注：1.二对真叶期 2.三对真叶期 3.四对真叶期 4.五对真叶期 5.六对真叶期 6.七对真叶期 7.七号样品(7月11日采样) 8.八号样品(8月8日采样) 9.九号样品(8月22日采样)图4 葡糖基转移酶基因在甜菜不同生长期表达差异分析

2.4.3 4,5-DOPA-双加氧酶基因的表达

由图5可见，在九个取样时期，前6个时期(七对真叶期以前)4,5-DOPA-双加氧酶基因均有不同程度的表达，在三对真叶期时表达量最高，达到15.6，而其它几个真叶期表达量虽不如三对真叶期那么高，但平均表达量也都在1左右；相比之下在取样的后3个时期几乎不表达，这说明4,5-DOPA-双加氧酶基因主要在甜菜的真叶生长期起作用，在食用甜菜的生长中后期几乎不起作用。该基因对调控红色素的合成的作用在次试验中不明确。

注：1.二对真叶期 2.三对真叶期 3.四对真叶期 4.五对真叶期 5.六对真叶期 6.七对真叶期 7.七号样品(7月11日采样) 8.八号样品(8月8日采样) 9.九号样品(8月22日采样)图5 4,5-DOPA-双加氧酶基因在甜菜不同生长期表达差异分析

3 结果与讨论

本实验对食用红甜菜9个不同生长期的酪氨酸酶基因、葡萄糖基转移酶基因和4，5-DOPA-双加氧酶基因相对表达量进行了分析，实验结果表明：基因在不同时期的相对表达量有一定的差异，但在三对真叶期是这三个基因相对表达量都显著较高的时期。酪氨酸酶基因在五对真叶期以前相对表达量较高，说明其可能在早期在甜菜叶片中起着某种作用，五对真叶期以后，其表达量有明显下降，说明其作用在减弱。葡糖基转移酶基因在甜菜生长的各个时期都发挥着作用，但其第3对真叶期作用最大。

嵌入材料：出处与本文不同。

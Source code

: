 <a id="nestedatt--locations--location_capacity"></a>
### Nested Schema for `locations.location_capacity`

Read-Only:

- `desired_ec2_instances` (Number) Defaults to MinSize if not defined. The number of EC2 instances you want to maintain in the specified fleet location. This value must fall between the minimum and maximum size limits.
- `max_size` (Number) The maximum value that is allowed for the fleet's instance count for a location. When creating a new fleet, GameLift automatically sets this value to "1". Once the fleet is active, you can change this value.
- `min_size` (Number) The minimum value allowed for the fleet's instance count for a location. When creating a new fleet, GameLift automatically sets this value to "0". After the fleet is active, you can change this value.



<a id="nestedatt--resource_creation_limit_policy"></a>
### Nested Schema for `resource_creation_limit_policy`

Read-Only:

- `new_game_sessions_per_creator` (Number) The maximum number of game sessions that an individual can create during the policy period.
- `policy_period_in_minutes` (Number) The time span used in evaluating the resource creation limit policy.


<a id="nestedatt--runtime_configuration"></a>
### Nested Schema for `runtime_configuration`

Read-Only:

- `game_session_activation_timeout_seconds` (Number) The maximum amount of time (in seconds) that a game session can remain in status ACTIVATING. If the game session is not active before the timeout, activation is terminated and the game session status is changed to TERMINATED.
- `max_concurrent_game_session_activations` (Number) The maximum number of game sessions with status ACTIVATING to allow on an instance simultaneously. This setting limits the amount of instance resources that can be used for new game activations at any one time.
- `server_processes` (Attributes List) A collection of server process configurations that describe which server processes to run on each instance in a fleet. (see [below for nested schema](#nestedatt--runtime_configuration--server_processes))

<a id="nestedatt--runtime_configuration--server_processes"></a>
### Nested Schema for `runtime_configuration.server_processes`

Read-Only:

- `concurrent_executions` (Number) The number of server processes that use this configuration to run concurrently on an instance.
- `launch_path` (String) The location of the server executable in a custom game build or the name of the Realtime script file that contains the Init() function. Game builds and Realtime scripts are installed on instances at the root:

4，5-DOPA-双加氧酶基因在食用红甜菜叶片生长后期基本不表达，所以推测其对甜菜块根中红色素的累积没有什么作用。

本研究只探讨了红甜菜叶片中，红色素合成相关基因的表达情况，要想透彻了解红甜菜中红色素积累与红色素合成相关基因之间的关系，还应结合不同组织部位如叶柄、根部中的基因表达情况进行进一步的研究分析。